Brief:
From the line containing "activate CodeQL analysis" onward, retype each line of the entries below exactly, last line included.

Source records:
────────
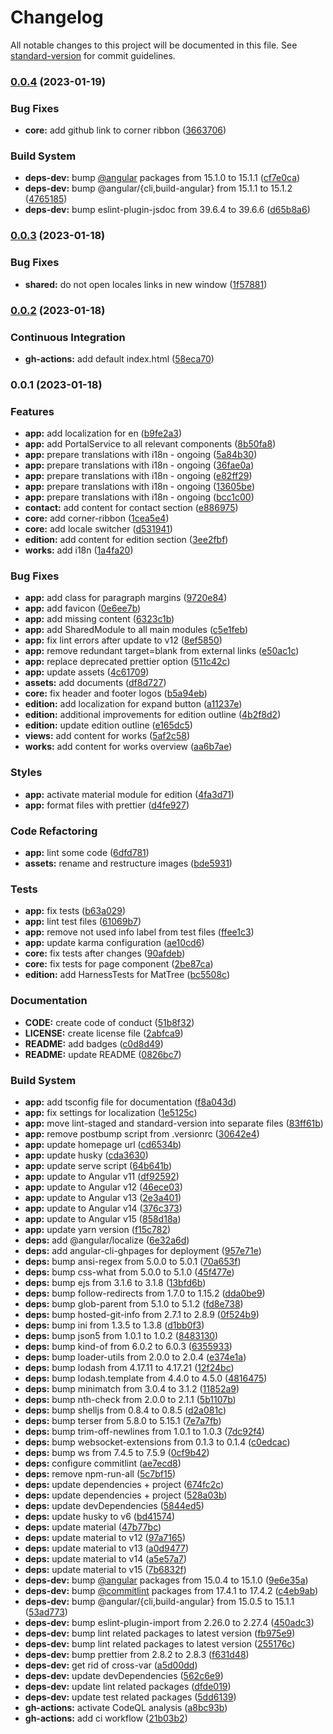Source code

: # Changelog

All notable changes to this project will be documented in this file. See [standard-version](https://github.com/conventional-changelog/standard-version) for commit guidelines.

### [0.0.4](https://github.com/musicEnfanthen/awg-website/compare/v0.0.3...v0.0.4) (2023-01-19)


### Bug Fixes

* **core:** add github link to corner ribbon ([3663706](https://github.com/musicEnfanthen/awg-website/commit/36637062b7964e6b10083f97db18c669ef3ee4fb))


### Build System

* **deps-dev:** bump [@angular](https://github.com/angular) packages from 15.1.0 to 15.1.1 ([cf7e0ca](https://github.com/musicEnfanthen/awg-website/commit/cf7e0ca08026c1c6183b7decc936be6b3994e748))
* **deps-dev:** bump @angular/{cli,build-angular} from 15.1.1 to 15.1.2 ([4765185](https://github.com/musicEnfanthen/awg-website/commit/4765185bfd2f0c6f489e34801124da9ba75314c5))
* **deps-dev:** bump eslint-plugin-jsdoc from 39.6.4 to 39.6.6 ([d65b8a6](https://github.com/musicEnfanthen/awg-website/commit/d65b8a66888d6ac6493fce47807ffe8c057efc8c))

### [0.0.3](https://github.com/musicEnfanthen/awg-website/compare/v0.0.2...v0.0.3) (2023-01-18)


### Bug Fixes

* **shared:** do not open locales links in new window ([1f57881](https://github.com/musicEnfanthen/awg-website/commit/1f57881c5945e2cae7e41ec6f0eb8d9daa2b7103))

### [0.0.2](https://github.com/musicEnfanthen/awg-website/compare/v0.0.1...v0.0.2) (2023-01-18)


### Continuous Integration

* **gh-actions:** add default index.html ([58eca70](https://github.com/musicEnfanthen/awg-website/commit/58eca70bc5f18ca9e02bbeebe66db2add6b15d6a))

### 0.0.1 (2023-01-18)


### Features

* **app:** add localization for en ([b9fe2a3](https://github.com/musicEnfanthen/awg-website/commit/b9fe2a3ba21edcf2a688e58b1121f755dd00934c))
* **app:** add PortalService to all relevant components ([8b50fa8](https://github.com/musicEnfanthen/awg-website/commit/8b50fa83b5b683baf93f187fbc5d0ec8f20eb256))
* **app:** prepare translations with i18n - ongoing ([5a84b30](https://github.com/musicEnfanthen/awg-website/commit/5a84b30eba8c8b1b5e11e71a031518d1a27795b3))
* **app:** prepare translations with i18n - ongoing ([36fae0a](https://github.com/musicEnfanthen/awg-website/commit/36fae0aa9f7717e3abd0598339c4729a23d0df67))
* **app:** prepare translations with i18n - ongoing ([e82ff29](https://github.com/musicEnfanthen/awg-website/commit/e82ff299cbf3afafea81c8f69d87b401ba2ec1b6))
* **app:** prepare translations with i18n - ongoing ([13605be](https://github.com/musicEnfanthen/awg-website/commit/13605be3545340b275c4fe1c1428c47198791a4d))
* **app:** prepare translations with i18n - ongoing ([bcc1c00](https://github.com/musicEnfanthen/awg-website/commit/bcc1c003aab3605fd3ec7a8ff9f8f2fb456bd80c))
* **contact:** add content for contact section ([e886975](https://github.com/musicEnfanthen/awg-website/commit/e8869757899e96aff157c9166e43d957e3abf92f))
* **core:** add corner-ribbon ([1cea5e4](https://github.com/musicEnfanthen/awg-website/commit/1cea5e4d5c844f6ee58a2c395b7c71ceafa8463e))
* **core:** add locale switcher ([d531941](https://github.com/musicEnfanthen/awg-website/commit/d53194107005dd4ad76d2975f993b402ae0fbc80))
* **edition:** add content for edition section ([3ee2fbf](https://github.com/musicEnfanthen/awg-website/commit/3ee2fbfeb620bdf0c18af15bf1164bdd1bc29240))
* **works:** add i18n ([1a4fa20](https://github.com/musicEnfanthen/awg-website/commit/1a4fa205b4987e00a32cd00acad911531b26674a))


### Bug Fixes

* **app:** add class for paragraph margins ([9720e84](https://github.com/musicEnfanthen/awg-website/commit/9720e8442006c6e775f7366d8977d79dd2e96921))
* **app:** add favicon ([0e6ee7b](https://github.com/musicEnfanthen/awg-website/commit/0e6ee7b5e85925bf8695053205c344d3eb28e438))
* **app:** add missing content ([6323c1b](https://github.com/musicEnfanthen/awg-website/commit/6323c1b377af54d06b8ba1033e52f268d0c312d8))
* **app:** add SharedModule to all main modules ([c5e1feb](https://github.com/musicEnfanthen/awg-website/commit/c5e1feb5535847ecd53b3d7a01ed1983685ab8fe))
* **app:** fix lint errors after update to v12 ([8ef5850](https://github.com/musicEnfanthen/awg-website/commit/8ef585048d43d7eb87e3fd70e111fc53a3e56b84))
* **app:** remove redundant target=blank from external links ([e50ac1c](https://github.com/musicEnfanthen/awg-website/commit/e50ac1ce2e4e2a7d2447fed044524a79b41259cd))
* **app:** replace deprecated prettier option ([511c42c](https://github.com/musicEnfanthen/awg-website/commit/511c42ce66c191d99255ff4f419fb1b4ea8840d6))
* **app:** update assets ([4c61709](https://github.com/musicEnfanthen/awg-website/commit/4c6170975aff7bcee272359c96e4eb9134966c93))
* **assets:** add documents ([df8d727](https://github.com/musicEnfanthen/awg-website/commit/df8d7273450657e28263eec98e0adca6c477c576))
* **core:** fix header and footer logos ([b5a94eb](https://github.com/musicEnfanthen/awg-website/commit/b5a94eb234dc80f95b1022d28c3cac259a5e862c))
* **edition:** add localization for expand button ([a11237e](https://github.com/musicEnfanthen/awg-website/commit/a11237e70a18bf4908018f994f0cd75bed53ba75))
* **edition:** additional improvements for edition outline ([4b2f8d2](https://github.com/musicEnfanthen/awg-website/commit/4b2f8d2af87ccad20552ee2256c2526e36fb3323))
* **edition:** update edition outline ([e165dc5](https://github.com/musicEnfanthen/awg-website/commit/e165dc599f563cd15092ef73774c41e834d440bd))
* **views:** add content for works ([5af2c58](https://github.com/musicEnfanthen/awg-website/commit/5af2c58770708520a70d81a2f6872602085464d5))
* **works:** add content for works overview ([aa6b7ae](https://github.com/musicEnfanthen/awg-website/commit/aa6b7ae4fba33e9c7b42626c15096325ee99a904))


### Styles

* **app:** activate material module for edition ([4fa3d71](https://github.com/musicEnfanthen/awg-website/commit/4fa3d71a8cf00ead4429a29a605444fb7ad4e95c))
* **app:** format files with prettier ([d4fe927](https://github.com/musicEnfanthen/awg-website/commit/d4fe927c49020fce1aec424c3e828114d2f46164))


### Code Refactoring

* **app:** lint some code ([6dfd781](https://github.com/musicEnfanthen/awg-website/commit/6dfd781738f30e75de9cb4c78f6aeae702006268))
* **assets:** rename and restructure images ([bde5931](https://github.com/musicEnfanthen/awg-website/commit/bde5931183f1f138a7e89a85ec9e6291bdde8aab))


### Tests

* **app:** fix tests ([b63a029](https://github.com/musicEnfanthen/awg-website/commit/b63a0294df74a51b9497a8437bfdbb110c801d72))
* **app:** lint test files ([61069b7](https://github.com/musicEnfanthen/awg-website/commit/61069b73f063c9f3d8686213c4982de8aea917ea))
* **app:** remove not used info label from test files ([ffee1c3](https://github.com/musicEnfanthen/awg-website/commit/ffee1c33f2bc3143988facbf61dbb0181662d624))
* **app:** update karma configuration ([ae10cd6](https://github.com/musicEnfanthen/awg-website/commit/ae10cd6fee48713f756220ce65d51f19be12dffe))
* **core:** fix tests after changes ([90afdeb](https://github.com/musicEnfanthen/awg-website/commit/90afdebd8d28c24ebaaa9cebc1e3e5a26b4bfe2b))
* **core:** fix tests for page component ([2be87ca](https://github.com/musicEnfanthen/awg-website/commit/2be87ca4cc4ae3bbde6dddcac801e2069adb8aec))
* **edition:** add HarnessTests for MatTree ([bc5508c](https://github.com/musicEnfanthen/awg-website/commit/bc5508c4be67d32dcbb4e53b2a9b5a82cf78e2af))


### Documentation

* **CODE:** create code of conduct ([51b8f32](https://github.com/musicEnfanthen/awg-website/commit/51b8f32d9cc7d2856b74adde9ce9feccf5b0186d))
* **LICENSE:** create license file ([2abfca9](https://github.com/musicEnfanthen/awg-website/commit/2abfca932792f6e079fada289413f113f5923350))
* **README:** add badges ([c0d8d49](https://github.com/musicEnfanthen/awg-website/commit/c0d8d49ee65eb4af0f2a547306ee6c478d1ebf69))
* **README:** update README ([0826bc7](https://github.com/musicEnfanthen/awg-website/commit/0826bc7e12b8527fc72d4678bd7c1a3176bb08d1))


### Build System

* **app:** add tsconfig file for documentation ([f8a043d](https://github.com/musicEnfanthen/awg-website/commit/f8a043db87ace204e543a18ea651b70b7bdc6fed))
* **app:** fix settings for localization ([1e5125c](https://github.com/musicEnfanthen/awg-website/commit/1e5125c77a5aa037b45dabcfabca11f4b4d759c0))
* **app:** move lint-staged and standard-version into separate files ([83ff61b](https://github.com/musicEnfanthen/awg-website/commit/83ff61b23870209a30283398926f89c002f7958a))
* **app:** remove postbump script from .versionrc ([30642e4](https://github.com/musicEnfanthen/awg-website/commit/30642e4ce2d395fc4311e185b59eb8468b54e8a5))
* **app:** update homepage url ([cd6534b](https://github.com/musicEnfanthen/awg-website/commit/cd6534bbf55f95bd076d632340132237532b2139))
* **app:** update husky ([cda3630](https://github.com/musicEnfanthen/awg-website/commit/cda3630ce50f99716988192f7de0518383d321d1))
* **app:** update serve script ([64b641b](https://github.com/musicEnfanthen/awg-website/commit/64b641b3686249a8ee60f31b483c6b6a0a9cc712))
* **app:** update to Angular v11 ([df92592](https://github.com/musicEnfanthen/awg-website/commit/df92592d783af2d39bac64d4465cb13d28f8565f))
* **app:** update to Angular v12 ([46ece03](https://github.com/musicEnfanthen/awg-website/commit/46ece03e698798eaa1ef3bf1f1d3109137222cad))
* **app:** update to Angular v13 ([2e3a401](https://github.com/musicEnfanthen/awg-website/commit/2e3a4014d5177a75ccee810abb4a7e5e2a2b74f2))
* **app:** update to Angular v14 ([376c373](https://github.com/musicEnfanthen/awg-website/commit/376c373021a85647c701227b2f5c58e1901fa816))
* **app:** update to Angular v15 ([858d18a](https://github.com/musicEnfanthen/awg-website/commit/858d18a9fc2975d84fdd17233ad00a27e66a6a92))
* **app:** update yarn version ([f15c782](https://github.com/musicEnfanthen/awg-website/commit/f15c7828d2a8715830d55e6aec11ca1a15271404))
* **deps:** add @angular/localize ([6e32a6d](https://github.com/musicEnfanthen/awg-website/commit/6e32a6d66570ef25da7822e680ff48d841a32041))
* **deps:** add angular-cli-ghpages for deployment ([957e71e](https://github.com/musicEnfanthen/awg-website/commit/957e71eea2579f2362da45d7fdc56dc3bcfe45b4))
* **deps:** bump ansi-regex from 5.0.0 to 5.0.1 ([70a653f](https://github.com/musicEnfanthen/awg-website/commit/70a653f3cb4c71c6329633ad5076c5b63011d829))
* **deps:** bump css-what from 5.0.0 to 5.1.0 ([45f477e](https://github.com/musicEnfanthen/awg-website/commit/45f477ecddd95da6246d3ceb9daa741579987884))
* **deps:** bump ejs from 3.1.6 to 3.1.8 ([13bfd6b](https://github.com/musicEnfanthen/awg-website/commit/13bfd6beeb36bcc015af0c2fe6ed300990b95e07))
* **deps:** bump follow-redirects from 1.7.0 to 1.15.2 ([dda0be9](https://github.com/musicEnfanthen/awg-website/commit/dda0be91a2d941a4a499947f4060d509760812e0))
* **deps:** bump glob-parent from 5.1.0 to 5.1.2 ([fd8e738](https://github.com/musicEnfanthen/awg-website/commit/fd8e738234531118e350f965ddb1bd9f9f9bbf53))
* **deps:** bump hosted-git-info from 2.7.1 to 2.8.9 ([0f524b9](https://github.com/musicEnfanthen/awg-website/commit/0f524b9f4f61a6e41c72560d255da80f0ea15df1))
* **deps:** bump ini from 1.3.5 to 1.3.8 ([d1bb0f3](https://github.com/musicEnfanthen/awg-website/commit/d1bb0f3cdec9eddacdbc79e35e6207c74dba6e2b))
* **deps:** bump json5 from 1.0.1 to 1.0.2 ([8483130](https://github.com/musicEnfanthen/awg-website/commit/84831308dec0fc23513b8609fdfa725d5c70bc0d))
* **deps:** bump kind-of from 6.0.2 to 6.0.3 ([6355933](https://github.com/musicEnfanthen/awg-website/commit/6355933e0e14311a6d0271c1f57dbd1e0986e0f8))
* **deps:** bump loader-utils from 2.0.0 to 2.0.4 ([e374e1a](https://github.com/musicEnfanthen/awg-website/commit/e374e1a89a7fd1c72f8e80542947bfd84b03a73b))
* **deps:** bump lodash from 4.17.11 to 4.17.21 ([12f24bc](https://github.com/musicEnfanthen/awg-website/commit/12f24bc991acb6c18c691111ddb2ae917b24c28b))
* **deps:** bump lodash.template from 4.4.0 to 4.5.0 ([4816475](https://github.com/musicEnfanthen/awg-website/commit/4816475b13d01b4de64676c2a99c53c66cda4a56))
* **deps:** bump minimatch from 3.0.4 to 3.1.2 ([11852a9](https://github.com/musicEnfanthen/awg-website/commit/11852a93331978f787a5e2a8f9eaa5d67b603f00))
* **deps:** bump nth-check from 2.0.0 to 2.1.1 ([5b1107b](https://github.com/musicEnfanthen/awg-website/commit/5b1107b90b9808564de53f233269741088c7d4a8))
* **deps:** bump shelljs from 0.8.4 to 0.8.5 ([d2a081c](https://github.com/musicEnfanthen/awg-website/commit/d2a081c33a978bdae7a662eb9f8c3d0935f01083))
* **deps:** bump terser from 5.8.0 to 5.15.1 ([7e7a7fb](https://github.com/musicEnfanthen/awg-website/commit/7e7a7fb28cee6c3cfb4458b9ff667a5f46bf0766))
* **deps:** bump trim-off-newlines from 1.0.1 to 1.0.3 ([7dc92f4](https://github.com/musicEnfanthen/awg-website/commit/7dc92f44998192d3b05253138d4cfc03abdc56ae))
* **deps:** bump websocket-extensions from 0.1.3 to 0.1.4 ([c0edcac](https://github.com/musicEnfanthen/awg-website/commit/c0edcace4a4ee10b9d0f0303b8fa2743c3be4967))
* **deps:** bump ws from 7.4.5 to 7.5.9 ([0cf9b42](https://github.com/musicEnfanthen/awg-website/commit/0cf9b42ef324cbd495ae2f84c9661f70e694a58f))
* **deps:** configure commitlint ([ae7ecd8](https://github.com/musicEnfanthen/awg-website/commit/ae7ecd8c665e649e34abd01dbbdb399713e5737f))
* **deps:** remove npm-run-all ([5c7bf15](https://github.com/musicEnfanthen/awg-website/commit/5c7bf1584d00462996ade99f5c9198faf0a56e67))
* **deps:** update dependencies + project ([674fc2c](https://github.com/musicEnfanthen/awg-website/commit/674fc2c82db59116ff1af3c1ce4bee92170466dc))
* **deps:** update dependencies + project ([528a03b](https://github.com/musicEnfanthen/awg-website/commit/528a03b9ffc0fce0151565bb41038e287efdea78))
* **deps:** update devDependencies ([5844ed5](https://github.com/musicEnfanthen/awg-website/commit/5844ed5a831bd5e2b9ed085cdf0ed9a1250e9e64))
* **deps:** update husky to v6 ([bd41574](https://github.com/musicEnfanthen/awg-website/commit/bd415745f7526cb017794c2d272eaf181c46f265))
* **deps:** update material ([47b77bc](https://github.com/musicEnfanthen/awg-website/commit/47b77bcafe12086de55e522af4b6f6f55e92484d))
* **deps:** update material to v12 ([97a7165](https://github.com/musicEnfanthen/awg-website/commit/97a71655408cbe950b2292c6acaf32f6b932770b))
* **deps:** update material to v13 ([a0d9477](https://github.com/musicEnfanthen/awg-website/commit/a0d9477f9147f85d6c5d429fe20399e5656b0c4e))
* **deps:** update material to v14 ([a5e57a7](https://github.com/musicEnfanthen/awg-website/commit/a5e57a7443f501ef6e69f0897fa26a9e243866c2))
* **deps:** update material to v15 ([7b6832f](https://github.com/musicEnfanthen/awg-website/commit/7b6832ff9892e174865ead1666daf70ac9d4224c))
* **deps-dev:** bump [@angular](https://github.com/angular) packages from 15.0.4 to 15.1.0 ([9e6e35a](https://github.com/musicEnfanthen/awg-website/commit/9e6e35aa517f5d29295f9aad4ddf616482606aae))
* **deps-dev:** bump [@commitlint](https://github.com/commitlint) packages from 17.4.1 to 17.4.2 ([c4eb9ab](https://github.com/musicEnfanthen/awg-website/commit/c4eb9ab44ebc68d93427266546a27788688183af))
* **deps-dev:** bump @angular/{cli,build-angular} from 15.0.5 to 15.1.1 ([53ad773](https://github.com/musicEnfanthen/awg-website/commit/53ad773010c6106cf82e05660b75642bb0a8299c))
* **deps-dev:** bump eslint-plugin-import from 2.26.0 to 2.27.4 ([450adc3](https://github.com/musicEnfanthen/awg-website/commit/450adc3ccb95d035f881c90460558cc60a85f6d5))
* **deps-dev:** bump lint related packages to latest version ([fb975e9](https://github.com/musicEnfanthen/awg-website/commit/fb975e978df6193f2b0393eaccf70c406d09f7eb))
* **deps-dev:** bump lint related packages to latest version ([255176c](https://github.com/musicEnfanthen/awg-website/commit/255176c2a04a822835a9ab4b5d1d782a65d0852f))
* **deps-dev:** bump prettier from 2.8.2 to 2.8.3 ([f631d48](https://github.com/musicEnfanthen/awg-website/commit/f631d48c8a7dd1bee3c52d1268da8fb10d733a12))
* **deps-dev:** get rid of cross-var ([a5d00dd](https://github.com/musicEnfanthen/awg-website/commit/a5d00dd3374cd94b273481808c15ca23496ffaaa))
* **deps-dev:** update devDependencies ([562c6e9](https://github.com/musicEnfanthen/awg-website/commit/562c6e9e793fd1945ceb371356418a0904a94cfb))
* **deps-dev:** update lint related packages ([dfde019](https://github.com/musicEnfanthen/awg-website/commit/dfde019c6fb80f4fc3c7af23537e5ea5e191a3c4))
* **deps-dev:** update test related packages ([5dd6139](https://github.com/musicEnfanthen/awg-website/commit/5dd61390cfbf90cb515c1c398b3869d5db708e0e))
* **gh-actions:** activate CodeQL analysis ([a8bc93b](https://github.com/musicEnfanthen/awg-website/commit/a8bc93b50f028622e7003de47f7a1650449b295c))
* **gh-actions:** add ci workflow ([21b03b2](https://github.com/musicEnfanthen/awg-website/commit/21b03b20ab6f28b2dae0503b57642b344fc9a8fa))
────────
Response below:
* **gh-actions:** activate CodeQL analysis ([a8bc93b](https://github.com/musicEnfanthen/awg-website/commit/a8bc93b50f028622e7003de47f7a1650449b295c))
* **gh-actions:** add ci workflow ([21b03b2](https://github.com/musicEnfanthen/awg-website/commit/21b03b20ab6f28b2dae0503b57642b344fc9a8fa))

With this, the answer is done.